* WHAT IS REQUIRED:
The reply must repeat each entry exactly and contain no pictures.

* EXERCISE DATA:
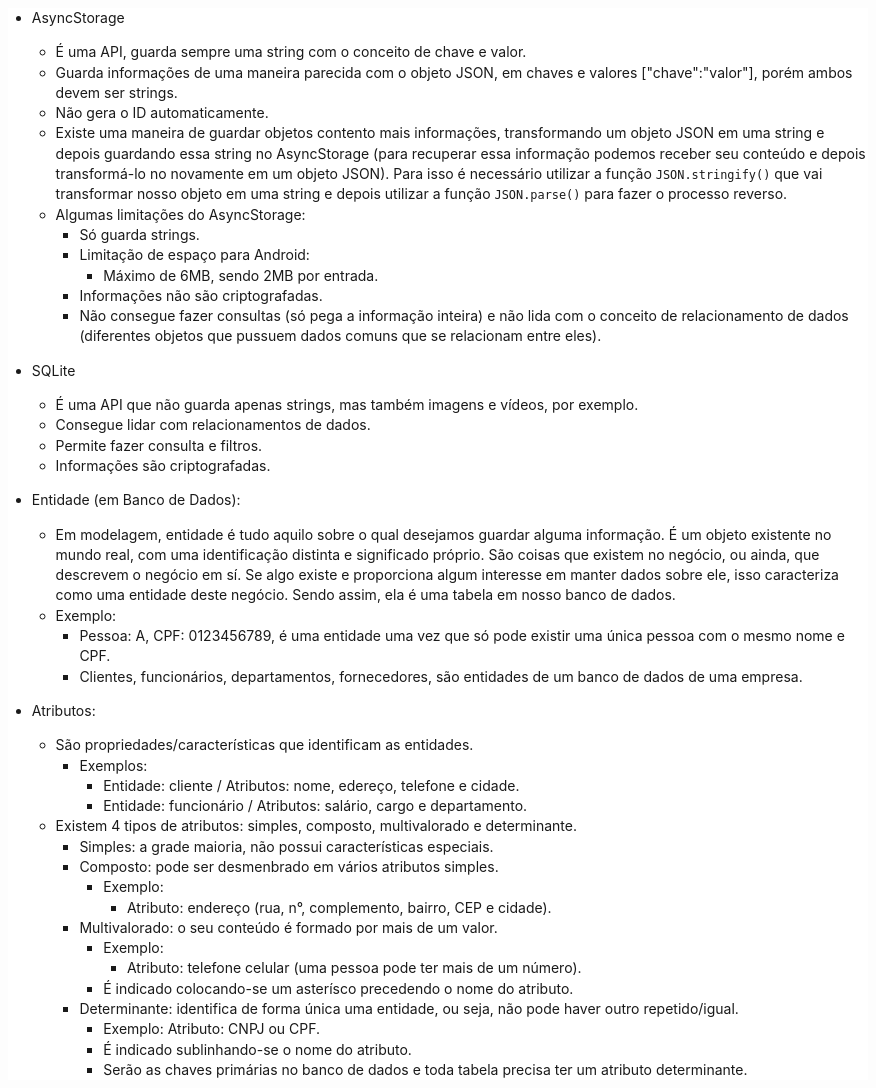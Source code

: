 - AsyncStorage
  - É uma API, guarda sempre uma string com o conceito de chave e valor.
  - Guarda informações de uma maneira parecida com o objeto JSON, em chaves e valores ["chave":"valor"], porém ambos devem ser strings.
  - Não gera o ID automaticamente.
  - Existe uma maneira de guardar objetos contento mais informações, transformando um objeto JSON em uma string e depois guardando essa string no AsyncStorage (para
  recuperar essa informação podemos receber seu conteúdo e depois transformá-lo no novamente em um objeto JSON). Para isso é necessário utilizar a função 
  `JSON.stringify()` que vai transformar nosso objeto em uma string e depois utilizar a função `JSON.parse()` para fazer o processo reverso.
  - Algumas limitações do AsyncStorage:
    - Só guarda strings.
    - Limitação de espaço para Android:
      - Máximo de 6MB, sendo 2MB por entrada.
    - Informações não são criptografadas.
    - Não consegue fazer consultas (só pega a informação inteira) e não lida com o conceito de relacionamento de dados (diferentes objetos que pussuem dados comuns
    que se relacionam entre eles).
  
- SQLite
  - É uma API que não guarda apenas strings, mas também imagens e vídeos, por exemplo.
  - Consegue lidar com relacionamentos de dados.
  - Permite fazer consulta e filtros.
  - Informações são criptografadas.
  
- Entidade (em Banco de Dados):
  - Em modelagem, entidade é tudo aquilo sobre o qual desejamos guardar alguma informação. É um objeto existente no mundo real, com uma identificação distinta e 
  significado próprio. São coisas que existem no negócio, ou ainda, que descrevem o negócio em sí. Se algo existe e proporciona algum interesse em manter dados
  sobre ele, isso caracteriza como uma entidade deste negócio. Sendo assim, ela é uma tabela em nosso banco de dados.
  - Exemplo:
    - Pessoa: A, CPF: 0123456789, é uma entidade uma vez que só pode existir uma única pessoa com o mesmo nome e CPF.
    - Clientes, funcionários, departamentos, fornecedores, são entidades de um banco de dados de uma empresa.
    
- Atributos:
  - São propriedades/características que identificam as entidades. 
    - Exemplos:
      - Entidade: cliente / Atributos: nome, edereço, telefone e cidade.
      - Entidade: funcionário / Atributos: salário, cargo e departamento.
  - Existem 4 tipos de atributos: simples, composto, multivalorado e determinante.
    - Simples: a grade maioria, não possui características especiais.
    - Composto: pode ser desmenbrado em vários atributos simples.
      - Exemplo:
        - Atributo: endereço (rua, n°, complemento, bairro, CEP e cidade).
    - Multivalorado: o seu conteúdo é formado por mais de um valor.
      - Exemplo: 
        - Atributo: telefone celular (uma pessoa pode ter mais de um número).
      - É indicado colocando-se um asterísco precedendo o nome do atributo.
    - Determinante: identifica de forma única uma entidade, ou seja, não pode haver outro repetido/igual.
      - Exemplo: Atributo: CNPJ ou CPF.
      - É indicado sublinhando-se o nome do atributo.
      - Serão as chaves primárias no banco de dados e toda tabela precisa ter um atributo determinante.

* RESPONSE TO THE TASK:
Source code

: - AsyncStorage
  - É uma API, guarda sempre uma string com o conceito de chave e valor.
  - Guarda informações de uma maneira parecida com o objeto JSON, em chaves e valores ["chave":"valor"], porém ambos devem ser strings.
  - Não gera o ID automaticamente.
  - Existe uma maneira de guardar objetos contento mais informações, transformando um objeto JSON em uma string e depois guardando essa string no AsyncStorage (para
  recuperar essa informação podemos receber seu conteúdo e depois transformá-lo no novamente em um objeto JSON). Para isso é necessário utilizar a função 
  `JSON.stringify()` que vai transformar nosso objeto em uma string e depois utilizar a função `JSON.parse()` para fazer o processo reverso.
  - Algumas limitações do AsyncStorage:
    - Só guarda strings.
    - Limitação de espaço para Android:
      - Máximo de 6MB, sendo 2MB por entrada.
    - Informações não são criptografadas.
    - Não consegue fazer consultas (só pega a informação inteira) e não lida com o conceito de relacionamento de dados (diferentes objetos que pussuem dados comuns
    que se relacionam entre eles).
  
- SQLite
  - É uma API que não guarda apenas strings, mas também imagens e vídeos, por exemplo.
  - Consegue lidar com relacionamentos de dados.
  - Permite fazer consulta e filtros.
  - Informações são criptografadas.
  
- Entidade (em Banco de Dados):
  - Em modelagem, entidade é tudo aquilo sobre o qual desejamos guardar alguma informação. É um objeto existente no mundo real, com uma identificação distinta e 
  significado próprio. São coisas que existem no negócio, ou ainda, que descrevem o negócio em sí. Se algo existe e proporciona algum interesse em manter dados
  sobre ele, isso caracteriza como uma entidade deste negócio. Sendo assim, ela é uma tabela em nosso banco de dados.
  - Exemplo:
    - Pessoa: A, CPF: 0123456789, é uma entidade uma vez que só pode existir uma única pessoa com o mesmo nome e CPF.
    - Clientes, funcionários, departamentos, fornecedores, são entidades de um banco de dados de uma empresa.
    
- Atributos:
  - São propriedades/características que identificam as entidades. 
    - Exemplos:
      - Entidade: cliente / Atributos: nome, edereço, telefone e cidade.
      - Entidade: funcionário / Atributos: salário, cargo e departamento.
  - Existem 4 tipos de atributos: simples, composto, multivalorado e determinante.
    - Simples: a grade maioria, não possui características especiais.
    - Composto: pode ser desmenbrado em vários atributos simples.
      - Exemplo:
        - Atributo: endereço (rua, n°, complemento, bairro, CEP e cidade).
    - Multivalorado: o seu conteúdo é formado por mais de um valor.
      - Exemplo: 
        - Atributo: telefone celular (uma pessoa pode ter mais de um número).
      - É indicado colocando-se um asterísco precedendo o nome do atributo.
    - Determinante: identifica de forma única uma entidade, ou seja, não pode haver outro repetido/igual.
      - Exemplo: Atributo: CNPJ ou CPF.
      - É indicado sublinhando-se o nome do atributo.
      - Serão as chaves primárias no banco de dados e toda tabela precisa ter um atributo determinante.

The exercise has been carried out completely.